Philip Ball is a freelance writer and broadcaster and worked previously for over 20 years as an editor for Nature. He writes regularly in the scientific and popular media and has authored many books on the interactions of the sciences, the arts, and the wider culture, including H2O: A Biography of Water, Bright Earth: The Invention of Colour, The Music Instinct, and Curiosity: How Science Became Interested in Everything. His book Critical Mass won the 2005 Aventis Prize for Science Books. Philip is a presenter of Science Stories, the BBC Radio 4 series on the history of science, and is the 2022 recipient of the Royal Society’s Wilkins-Bernal-Medawar Medal for contributions to the history, philosophy or social functions of science.
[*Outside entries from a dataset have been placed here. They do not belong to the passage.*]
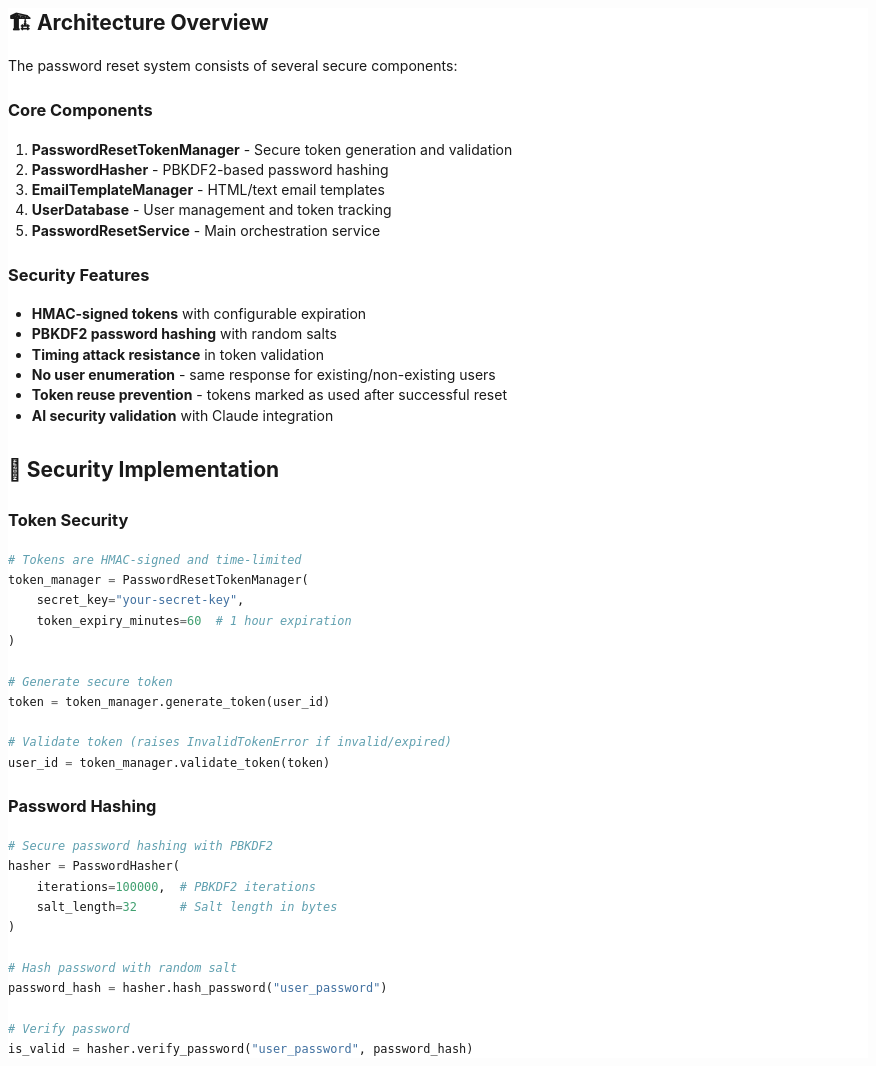 ## 🏗️ Architecture Overview

The password reset system consists of several secure components:

### Core Components

1. **PasswordResetTokenManager** - Secure token generation and validation
2. **PasswordHasher** - PBKDF2-based password hashing
3. **EmailTemplateManager** - HTML/text email templates
4. **UserDatabase** - User management and token tracking
5. **PasswordResetService** - Main orchestration service

### Security Features

- **HMAC-signed tokens** with configurable expiration
- **PBKDF2 password hashing** with random salts
- **Timing attack resistance** in token validation
- **No user enumeration** - same response for existing/non-existing users
- **Token reuse prevention** - tokens marked as used after successful reset
- **AI security validation** with Claude integration

## 🔐 Security Implementation

### Token Security

```python
# Tokens are HMAC-signed and time-limited
token_manager = PasswordResetTokenManager(
    secret_key="your-secret-key",
    token_expiry_minutes=60  # 1 hour expiration
)

# Generate secure token
token = token_manager.generate_token(user_id)

# Validate token (raises InvalidTokenError if invalid/expired)
user_id = token_manager.validate_token(token)
```

### Password Hashing

```python
# Secure password hashing with PBKDF2
hasher = PasswordHasher(
    iterations=100000,  # PBKDF2 iterations
    salt_length=32      # Salt length in bytes
)

# Hash password with random salt
password_hash = hasher.hash_password("user_password")

# Verify password
is_valid = hasher.verify_password("user_password", password_hash)
```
His latest book is How Life Works: A User’s Guide to the New Biology (2023).
Abstract: In recent decades, the mind – both human and otherwise – has been explored by scientists in fields ranging from zoology to astrobiology, computer science to neuroscience. Taking a uniquely broad view of minds and where they might be found – including in plants, bacteria and machines – I suggest a unified way of thinking about what minds are and what they can do. I argue that in order to understand our own minds and imagine those of others, we need to move on from considering the human mind as a standard against which all others should be measured.
By mapping out properties of mind without prioritizing the human, I seek to shed new light on a host of long-standing and urgent questions. What moral rights should we afford animals, and can we understand their thoughts? How worried should we be about sentient AI? If there are intelligent aliens out there, how could we communicate with them? Should we? Understanding the space of possible minds also reveals ways of making advances in understanding some of the most challenging questions in contemporary science: What is thought? What is agency? What is consciousness? And what (if anything) is free will?